Repeat only the lines below from the one containing "- [Содержание](#Содержание)" through the one containing "- Мартин Фаулер.", inclusive, exactly as written.

(Rendered images with source text)
=== Begin Enclosure ===

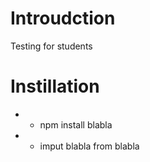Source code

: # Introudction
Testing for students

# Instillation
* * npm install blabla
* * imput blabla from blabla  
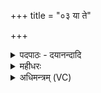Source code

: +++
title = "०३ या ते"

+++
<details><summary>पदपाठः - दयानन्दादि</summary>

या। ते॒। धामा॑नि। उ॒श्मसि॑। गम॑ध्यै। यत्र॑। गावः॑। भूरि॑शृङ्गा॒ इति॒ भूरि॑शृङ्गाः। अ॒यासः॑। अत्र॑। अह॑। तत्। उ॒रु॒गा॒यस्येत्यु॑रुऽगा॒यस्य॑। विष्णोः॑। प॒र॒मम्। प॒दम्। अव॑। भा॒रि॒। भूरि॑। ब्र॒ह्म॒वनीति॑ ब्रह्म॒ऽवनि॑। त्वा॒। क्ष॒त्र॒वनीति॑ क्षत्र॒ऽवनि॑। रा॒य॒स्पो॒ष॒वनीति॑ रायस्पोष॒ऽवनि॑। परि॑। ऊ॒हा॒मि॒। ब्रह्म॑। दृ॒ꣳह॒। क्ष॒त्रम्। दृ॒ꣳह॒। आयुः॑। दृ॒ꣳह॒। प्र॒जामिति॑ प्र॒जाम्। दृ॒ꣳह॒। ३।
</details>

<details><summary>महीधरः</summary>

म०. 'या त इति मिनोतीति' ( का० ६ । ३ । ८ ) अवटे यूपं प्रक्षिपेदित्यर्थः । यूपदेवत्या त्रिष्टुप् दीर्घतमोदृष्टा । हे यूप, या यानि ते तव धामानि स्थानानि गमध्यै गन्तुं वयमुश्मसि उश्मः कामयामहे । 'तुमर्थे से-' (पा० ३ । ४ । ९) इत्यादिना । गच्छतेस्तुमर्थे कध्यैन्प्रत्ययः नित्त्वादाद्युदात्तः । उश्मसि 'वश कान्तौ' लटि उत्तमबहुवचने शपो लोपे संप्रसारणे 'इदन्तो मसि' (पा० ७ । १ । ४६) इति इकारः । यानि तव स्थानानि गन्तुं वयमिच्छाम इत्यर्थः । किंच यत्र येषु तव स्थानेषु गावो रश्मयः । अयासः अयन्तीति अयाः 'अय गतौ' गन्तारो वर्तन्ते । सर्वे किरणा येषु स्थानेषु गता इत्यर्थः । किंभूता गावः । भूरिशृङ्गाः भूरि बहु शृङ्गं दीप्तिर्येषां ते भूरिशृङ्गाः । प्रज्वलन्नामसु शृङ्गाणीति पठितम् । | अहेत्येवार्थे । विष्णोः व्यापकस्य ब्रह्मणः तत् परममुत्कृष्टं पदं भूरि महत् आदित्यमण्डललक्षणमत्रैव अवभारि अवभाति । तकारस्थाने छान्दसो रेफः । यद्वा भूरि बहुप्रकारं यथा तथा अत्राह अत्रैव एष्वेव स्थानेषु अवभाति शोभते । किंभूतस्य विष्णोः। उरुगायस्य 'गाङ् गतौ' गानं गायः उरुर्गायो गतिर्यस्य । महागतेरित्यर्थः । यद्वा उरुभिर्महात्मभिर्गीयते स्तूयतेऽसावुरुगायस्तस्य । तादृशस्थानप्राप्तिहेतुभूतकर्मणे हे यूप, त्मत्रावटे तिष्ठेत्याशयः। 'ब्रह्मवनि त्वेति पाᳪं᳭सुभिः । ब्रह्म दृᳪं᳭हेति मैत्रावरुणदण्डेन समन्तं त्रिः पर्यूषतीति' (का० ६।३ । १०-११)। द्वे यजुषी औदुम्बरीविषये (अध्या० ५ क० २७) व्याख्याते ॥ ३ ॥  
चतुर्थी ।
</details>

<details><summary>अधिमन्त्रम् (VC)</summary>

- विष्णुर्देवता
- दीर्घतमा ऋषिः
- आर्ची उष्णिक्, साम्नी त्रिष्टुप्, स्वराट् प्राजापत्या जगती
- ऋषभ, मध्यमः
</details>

=== End Enclosure ===
=== Begin Enclosure ===

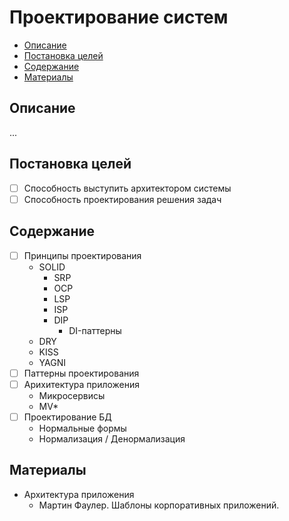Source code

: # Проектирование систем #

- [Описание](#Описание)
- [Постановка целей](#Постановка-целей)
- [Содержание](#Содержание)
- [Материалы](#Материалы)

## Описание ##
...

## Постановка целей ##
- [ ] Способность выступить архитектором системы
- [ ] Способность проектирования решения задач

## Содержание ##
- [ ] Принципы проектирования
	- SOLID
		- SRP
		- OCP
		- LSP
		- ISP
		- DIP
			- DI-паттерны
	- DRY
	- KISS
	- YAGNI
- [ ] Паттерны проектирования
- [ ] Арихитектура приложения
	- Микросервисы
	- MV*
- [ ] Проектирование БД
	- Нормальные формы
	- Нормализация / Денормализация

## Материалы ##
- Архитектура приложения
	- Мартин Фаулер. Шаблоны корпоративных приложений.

=== End Enclosure ===

### EXPECTED ANSWER
- [Содержание](#Содержание)
- [Материалы](#Материалы)

## Описание ##
...

## Постановка целей ##
- [ ] Способность выступить архитектором системы
- [ ] Способность проектирования решения задач

## Содержание ##
- [ ] Принципы проектирования
	- SOLID
		- SRP
		- OCP
		- LSP
		- ISP
		- DIP
			- DI-паттерны
	- DRY
	- KISS
	- YAGNI
- [ ] Паттерны проектирования
- [ ] Арихитектура приложения
	- Микросервисы
	- MV*
- [ ] Проектирование БД
	- Нормальные формы
	- Нормализация / Денормализация

## Материалы ##
- Архитектура приложения
	- Мартин Фаулер. Шаблоны корпоративных приложений.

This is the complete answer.